User:Carwil/Genetic Structure of Human Populations (2002 scientific article)

From Wikipedia, the free encyclopedia

In a 2002 scientific article, "Genetic Structure of Human Populations," Noah Rosenberg and six other genetics researchers…


In a 2005 paper, Rosenberg and his team acknowledged that findings of a study on human population structure are highly influenced by the way the study is designed.[1][2] They reported that the number of loci, the sample size, the geographic dispersion of the samples and assumptions about allele-frequency correlation all have an effect on the outcome of the study.


Clusters by Rosenberg et al. (2002, 2005)[edit]

A major finding of Rosenberg and colleagues (2002) was that when five clusters were generated by the program (specified as K=5), "clusters corresponded largely to major geographic regions." Specifically, the five clusters corresponded to Africa, Europe plus the Middle East plus Central and South Asia, East Asia, Oceania, and the Americas. The study also confirmed prior analyses by showing that, "Within-population differences among individuals account for 93 to 95% of genetic variation; differences among major groups constitute only 3 to 5%."

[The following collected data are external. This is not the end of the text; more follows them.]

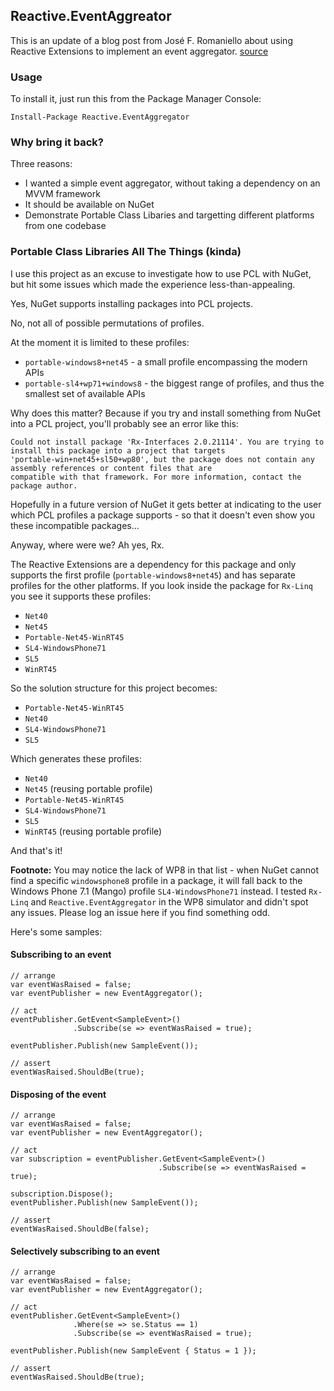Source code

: ## Reactive.EventAggreator

This is an update of a blog post from José F. Romaniello about using Reactive Extensions to implement an event aggregator. [source](http://joseoncode.com/2010/04/29/event-aggregator-with-reactive-extensions/)

### Usage

To install it, just run this from the Package Manager Console:

    Install-Package Reactive.EventAggregator

### Why bring it back?

Three reasons:

 - I wanted a simple event aggregator, without taking a dependency on an MVVM framework
 - It should be available on NuGet
 - Demonstrate Portable Class Libaries and targetting different platforms from one codebase

### Portable Class Libraries All The Things (kinda)

I use this project as an excuse to investigate how to use PCL with NuGet, but hit some issues which made the experience less-than-appealing.

Yes, NuGet supports installing packages into PCL projects. 

No, not all of possible permutations of profiles.

At the moment it is limited to these profiles:

 - `portable-windows8+net45` - a small profile encompassing  the modern APIs
 - `portable-sl4+wp71+windows8` - the biggest range of profiles, and thus the smallest set of available APIs

Why does this matter? Because if you try and install something from NuGet into a PCL project, you'll probably see an error like this:

    Could not install package 'Rx-Interfaces 2.0.21114'. You are trying to install this package into a project that targets 
    'portable-win+net45+sl50+wp80', but the package does not contain any assembly references or content files that are 
    compatible with that framework. For more information, contact the package author.

Hopefully in a future version of NuGet it gets better at indicating to the user which PCL profiles a package supports - so that it doesn't even show you these incompatible packages...

Anyway, where were we? Ah yes, Rx. 

The Reactive Extensions are a dependency for this package and only supports the first profile (`portable-windows8+net45`) and has separate profiles for the other platforms. If you look inside the package for `Rx-Linq` you see it supports these profiles:

 - `Net40`
 - `Net45`
 - `Portable-Net45-WinRT45`
 - `SL4-WindowsPhone71`
 - `SL5`
 - `WinRT45`

So the solution structure for this project becomes:

 - `Portable-Net45-WinRT45`
 - `Net40`
 - `SL4-WindowsPhone71`
 - `SL5`

Which generates these profiles:

 - `Net40`
 - `Net45` (reusing portable profile)
 - `Portable-Net45-WinRT45`
 - `SL4-WindowsPhone71`
 - `SL5`
 - `WinRT45` (reusing portable profile)

And that's it!

**Footnote:** You may notice the lack of WP8 in that list - when NuGet cannot find a specific `windowsphone8` profile in a package, it will fall back to the Windows Phone 7.1 (Mango) profile `SL4-WindowsPhone71` instead. I tested `Rx-Linq` and `Reactive.EventAggregator` in the WP8 simulator and didn't spot any issues. Please log an issue here if you find something odd.

Here's some samples:

#### Subscribing to an event

    // arrange
    var eventWasRaised = false;
    var eventPublisher = new EventAggregator();

    // act
    eventPublisher.GetEvent<SampleEvent>()
                  .Subscribe(se => eventWasRaised = true);

    eventPublisher.Publish(new SampleEvent());
    
    // assert
    eventWasRaised.ShouldBe(true);

#### Disposing of the event

	// arrange
    var eventWasRaised = false;
    var eventPublisher = new EventAggregator();

    // act
    var subscription = eventPublisher.GetEvent<SampleEvent>()
                                     .Subscribe(se => eventWasRaised = true);

    subscription.Dispose();
    eventPublisher.Publish(new SampleEvent());

    // assert
    eventWasRaised.ShouldBe(false);

#### Selectively subscribing to an event

    // arrange
    var eventWasRaised = false;
    var eventPublisher = new EventAggregator();

    // act
    eventPublisher.GetEvent<SampleEvent>()
                  .Where(se => se.Status == 1)
                  .Subscribe(se => eventWasRaised = true);

    eventPublisher.Publish(new SampleEvent { Status = 1 });

    // assert
    eventWasRaised.ShouldBe(true);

Human population structure can be inferred from multilocus DNA sequence data (Rosenberg et al. 2002, 2005). Individuals from 52 populations were examined at 993 DNA markers. This data was used to partition individuals into K = 2, 3, 4, 5, or 6 gene clusters. In this figure, the average fractional membership of individuals from each population is represented by horizontal bars partitioned into K colored segments.

Rosenberg and colleagues (2005) have argued, based on cluster analysis, that populations do not always vary continuously and a population's genetic structure is consistent if enough genetic markers (and subjects) are included. "Examination of the relationship between genetic and geographic distance supports a view in which the clusters arise not as an artifact of the sampling scheme, but from small discontinuous jumps in genetic distance for most population pairs on opposite sides of geographic barriers, in comparison with genetic distance for pairs on the same side. Thus, analysis of the 993-locus dataset corroborates our earlier results: if enough markers are used with a sufficiently large worldwide sample, individuals can be partitioned into genetic clusters that match major geographic subdivisions of the globe, with some individuals from intermediate geographic locations having mixed membership in the clusters that correspond to neighboring regions." They also wrote, regarding a model with five clusters corresponding to Africa, Eurasia (Europe, Middle East, and Central/South Asia), East Asia, Oceania, and the Americas: "For population pairs from the same cluster, as geographic distance increases, genetic distance increases in a linear manner, consistent with a clinal population structure. However, for pairs from different clusters, genetic distance is generally larger than that between intracluster pairs that have the same geographic distance. For example, genetic distances for population pairs with one population in Eurasia and the other in East Asia are greater than those for pairs at equivalent geographic distance within Eurasia or within East Asia. Loosely speaking, it is these small discontinuous jumps in genetic distance—across oceans, the Himalayas, and the Sahara—that provide the basis for the ability of STRUCTURE to identify clusters that correspond to geographic regions".[3]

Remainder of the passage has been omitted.